-- DATA RECORDS follows --

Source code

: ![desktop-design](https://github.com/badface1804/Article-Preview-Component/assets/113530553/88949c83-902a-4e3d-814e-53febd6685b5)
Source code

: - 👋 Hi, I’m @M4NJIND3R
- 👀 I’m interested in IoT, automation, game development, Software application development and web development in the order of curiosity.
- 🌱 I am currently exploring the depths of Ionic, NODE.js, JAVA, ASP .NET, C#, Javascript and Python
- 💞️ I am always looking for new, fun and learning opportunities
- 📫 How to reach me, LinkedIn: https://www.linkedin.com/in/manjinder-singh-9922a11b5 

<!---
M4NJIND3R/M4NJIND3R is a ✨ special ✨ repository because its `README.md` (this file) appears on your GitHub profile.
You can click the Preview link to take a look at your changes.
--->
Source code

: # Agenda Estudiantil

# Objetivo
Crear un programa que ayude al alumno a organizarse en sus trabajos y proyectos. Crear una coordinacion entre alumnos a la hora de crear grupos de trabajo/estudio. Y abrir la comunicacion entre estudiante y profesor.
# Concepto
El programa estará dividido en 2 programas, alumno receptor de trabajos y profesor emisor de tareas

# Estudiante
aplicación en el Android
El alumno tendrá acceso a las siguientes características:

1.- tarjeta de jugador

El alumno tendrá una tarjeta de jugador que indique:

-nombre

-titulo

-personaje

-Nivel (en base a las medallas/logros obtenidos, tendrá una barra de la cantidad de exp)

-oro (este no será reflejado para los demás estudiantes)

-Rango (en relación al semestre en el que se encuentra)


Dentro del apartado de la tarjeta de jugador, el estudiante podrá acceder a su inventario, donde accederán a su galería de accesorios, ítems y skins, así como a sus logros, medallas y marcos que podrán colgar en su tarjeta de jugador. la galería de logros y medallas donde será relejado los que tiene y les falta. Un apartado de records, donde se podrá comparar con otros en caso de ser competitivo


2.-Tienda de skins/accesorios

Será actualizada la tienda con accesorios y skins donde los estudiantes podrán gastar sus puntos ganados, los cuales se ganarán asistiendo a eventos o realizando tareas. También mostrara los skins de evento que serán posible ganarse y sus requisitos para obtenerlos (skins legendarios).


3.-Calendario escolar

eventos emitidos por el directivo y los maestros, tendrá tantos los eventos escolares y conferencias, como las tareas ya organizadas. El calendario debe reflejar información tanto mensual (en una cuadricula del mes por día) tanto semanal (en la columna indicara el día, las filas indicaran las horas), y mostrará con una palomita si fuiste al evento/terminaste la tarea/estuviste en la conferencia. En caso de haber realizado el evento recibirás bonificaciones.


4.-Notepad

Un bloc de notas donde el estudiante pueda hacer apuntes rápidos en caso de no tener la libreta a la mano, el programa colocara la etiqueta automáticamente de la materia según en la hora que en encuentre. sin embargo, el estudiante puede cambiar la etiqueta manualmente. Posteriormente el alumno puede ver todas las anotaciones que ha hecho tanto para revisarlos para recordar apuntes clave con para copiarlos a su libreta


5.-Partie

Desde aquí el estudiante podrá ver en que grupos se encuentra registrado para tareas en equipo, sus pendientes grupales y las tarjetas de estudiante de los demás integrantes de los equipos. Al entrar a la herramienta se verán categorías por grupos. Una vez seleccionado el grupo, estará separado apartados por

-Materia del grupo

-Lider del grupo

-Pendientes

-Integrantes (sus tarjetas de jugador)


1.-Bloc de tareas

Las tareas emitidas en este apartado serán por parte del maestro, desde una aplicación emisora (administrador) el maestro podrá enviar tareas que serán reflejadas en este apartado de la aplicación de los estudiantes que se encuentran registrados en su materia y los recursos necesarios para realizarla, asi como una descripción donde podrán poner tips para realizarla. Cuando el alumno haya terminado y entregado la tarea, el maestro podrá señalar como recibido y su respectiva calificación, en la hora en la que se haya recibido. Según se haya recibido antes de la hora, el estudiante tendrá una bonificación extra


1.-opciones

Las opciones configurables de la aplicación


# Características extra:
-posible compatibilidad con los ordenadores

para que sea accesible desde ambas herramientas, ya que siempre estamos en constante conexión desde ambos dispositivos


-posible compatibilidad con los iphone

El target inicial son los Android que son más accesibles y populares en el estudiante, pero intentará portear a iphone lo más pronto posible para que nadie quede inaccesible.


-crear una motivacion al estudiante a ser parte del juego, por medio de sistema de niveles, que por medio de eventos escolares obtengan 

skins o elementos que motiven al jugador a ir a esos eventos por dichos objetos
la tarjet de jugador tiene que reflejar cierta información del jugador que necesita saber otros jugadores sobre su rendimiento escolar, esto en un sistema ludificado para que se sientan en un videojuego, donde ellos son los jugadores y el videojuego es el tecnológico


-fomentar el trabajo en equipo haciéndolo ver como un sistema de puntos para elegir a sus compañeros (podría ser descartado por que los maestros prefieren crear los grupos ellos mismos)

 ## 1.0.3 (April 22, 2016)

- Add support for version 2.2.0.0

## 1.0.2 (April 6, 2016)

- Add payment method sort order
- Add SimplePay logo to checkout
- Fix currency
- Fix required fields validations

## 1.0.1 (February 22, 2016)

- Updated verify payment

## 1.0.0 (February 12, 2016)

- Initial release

-- DATA RECORDS concluded --

## [BRIEF]
An exact copy of every entry above is the expected answer.

## [FINISHED TASK]
Source code

: ![desktop-design](https://github.com/badface1804/Article-Preview-Component/assets/113530553/88949c83-902a-4e3d-814e-53febd6685b5)
Source code

: - 👋 Hi, I’m @M4NJIND3R
- 👀 I’m interested in IoT, automation, game development, Software application development and web development in the order of curiosity.
- 🌱 I am currently exploring the depths of Ionic, NODE.js, JAVA, ASP .NET, C#, Javascript and Python
- 💞️ I am always looking for new, fun and learning opportunities
- 📫 How to reach me, LinkedIn: https://www.linkedin.com/in/manjinder-singh-9922a11b5 

<!---
M4NJIND3R/M4NJIND3R is a ✨ special ✨ repository because its `README.md` (this file) appears on your GitHub profile.
You can click the Preview link to take a look at your changes.
--->
Source code

: # Agenda Estudiantil

# Objetivo
Crear un programa que ayude al alumno a organizarse en sus trabajos y proyectos. Crear una coordinacion entre alumnos a la hora de crear grupos de trabajo/estudio. Y abrir la comunicacion entre estudiante y profesor.
# Concepto
El programa estará dividido en 2 programas, alumno receptor de trabajos y profesor emisor de tareas

# Estudiante
aplicación en el Android
El alumno tendrá acceso a las siguientes características:

1.- tarjeta de jugador

El alumno tendrá una tarjeta de jugador que indique:

-nombre

-titulo

-personaje

-Nivel (en base a las medallas/logros obtenidos, tendrá una barra de la cantidad de exp)

-oro (este no será reflejado para los demás estudiantes)

-Rango (en relación al semestre en el que se encuentra)


Dentro del apartado de la tarjeta de jugador, el estudiante podrá acceder a su inventario, donde accederán a su galería de accesorios, ítems y skins, así como a sus logros, medallas y marcos que podrán colgar en su tarjeta de jugador. la galería de logros y medallas donde será relejado los que tiene y les falta. Un apartado de records, donde se podrá comparar con otros en caso de ser competitivo


2.-Tienda de skins/accesorios

Será actualizada la tienda con accesorios y skins donde los estudiantes podrán gastar sus puntos ganados, los cuales se ganarán asistiendo a eventos o realizando tareas. También mostrara los skins de evento que serán posible ganarse y sus requisitos para obtenerlos (skins legendarios).


3.-Calendario escolar

eventos emitidos por el directivo y los maestros, tendrá tantos los eventos escolares y conferencias, como las tareas ya organizadas. El calendario debe reflejar información tanto mensual (en una cuadricula del mes por día) tanto semanal (en la columna indicara el día, las filas indicaran las horas), y mostrará con una palomita si fuiste al evento/terminaste la tarea/estuviste en la conferencia. En caso de haber realizado el evento recibirás bonificaciones.


4.-Notepad

Un bloc de notas donde el estudiante pueda hacer apuntes rápidos en caso de no tener la libreta a la mano, el programa colocara la etiqueta automáticamente de la materia según en la hora que en encuentre. sin embargo, el estudiante puede cambiar la etiqueta manualmente. Posteriormente el alumno puede ver todas las anotaciones que ha hecho tanto para revisarlos para recordar apuntes clave con para copiarlos a su libreta


5.-Partie

Desde aquí el estudiante podrá ver en que grupos se encuentra registrado para tareas en equipo, sus pendientes grupales y las tarjetas de estudiante de los demás integrantes de los equipos. Al entrar a la herramienta se verán categorías por grupos. Una vez seleccionado el grupo, estará separado apartados por

-Materia del grupo

-Lider del grupo

-Pendientes

-Integrantes (sus tarjetas de jugador)


1.-Bloc de tareas

Las tareas emitidas en este apartado serán por parte del maestro, desde una aplicación emisora (administrador) el maestro podrá enviar tareas que serán reflejadas en este apartado de la aplicación de los estudiantes que se encuentran registrados en su materia y los recursos necesarios para realizarla, asi como una descripción donde podrán poner tips para realizarla. Cuando el alumno haya terminado y entregado la tarea, el maestro podrá señalar como recibido y su respectiva calificación, en la hora en la que se haya recibido. Según se haya recibido antes de la hora, el estudiante tendrá una bonificación extra


1.-opciones

Las opciones configurables de la aplicación


# Características extra:
-posible compatibilidad con los ordenadores

para que sea accesible desde ambas herramientas, ya que siempre estamos en constante conexión desde ambos dispositivos


-posible compatibilidad con los iphone

El target inicial son los Android que son más accesibles y populares en el estudiante, pero intentará portear a iphone lo más pronto posible para que nadie quede inaccesible.


-crear una motivacion al estudiante a ser parte del juego, por medio de sistema de niveles, que por medio de eventos escolares obtengan 

skins o elementos que motiven al jugador a ir a esos eventos por dichos objetos
la tarjet de jugador tiene que reflejar cierta información del jugador que necesita saber otros jugadores sobre su rendimiento escolar, esto en un sistema ludificado para que se sientan en un videojuego, donde ellos son los jugadores y el videojuego es el tecnológico


-fomentar el trabajo en equipo haciéndolo ver como un sistema de puntos para elegir a sus compañeros (podría ser descartado por que los maestros prefieren crear los grupos ellos mismos)

 ## 1.0.3 (April 22, 2016)

- Add support for version 2.2.0.0

## 1.0.2 (April 6, 2016)

- Add payment method sort order
- Add SimplePay logo to checkout
- Fix currency
- Fix required fields validations

## 1.0.1 (February 22, 2016)

- Updated verify payment

## 1.0.0 (February 12, 2016)

- Initial release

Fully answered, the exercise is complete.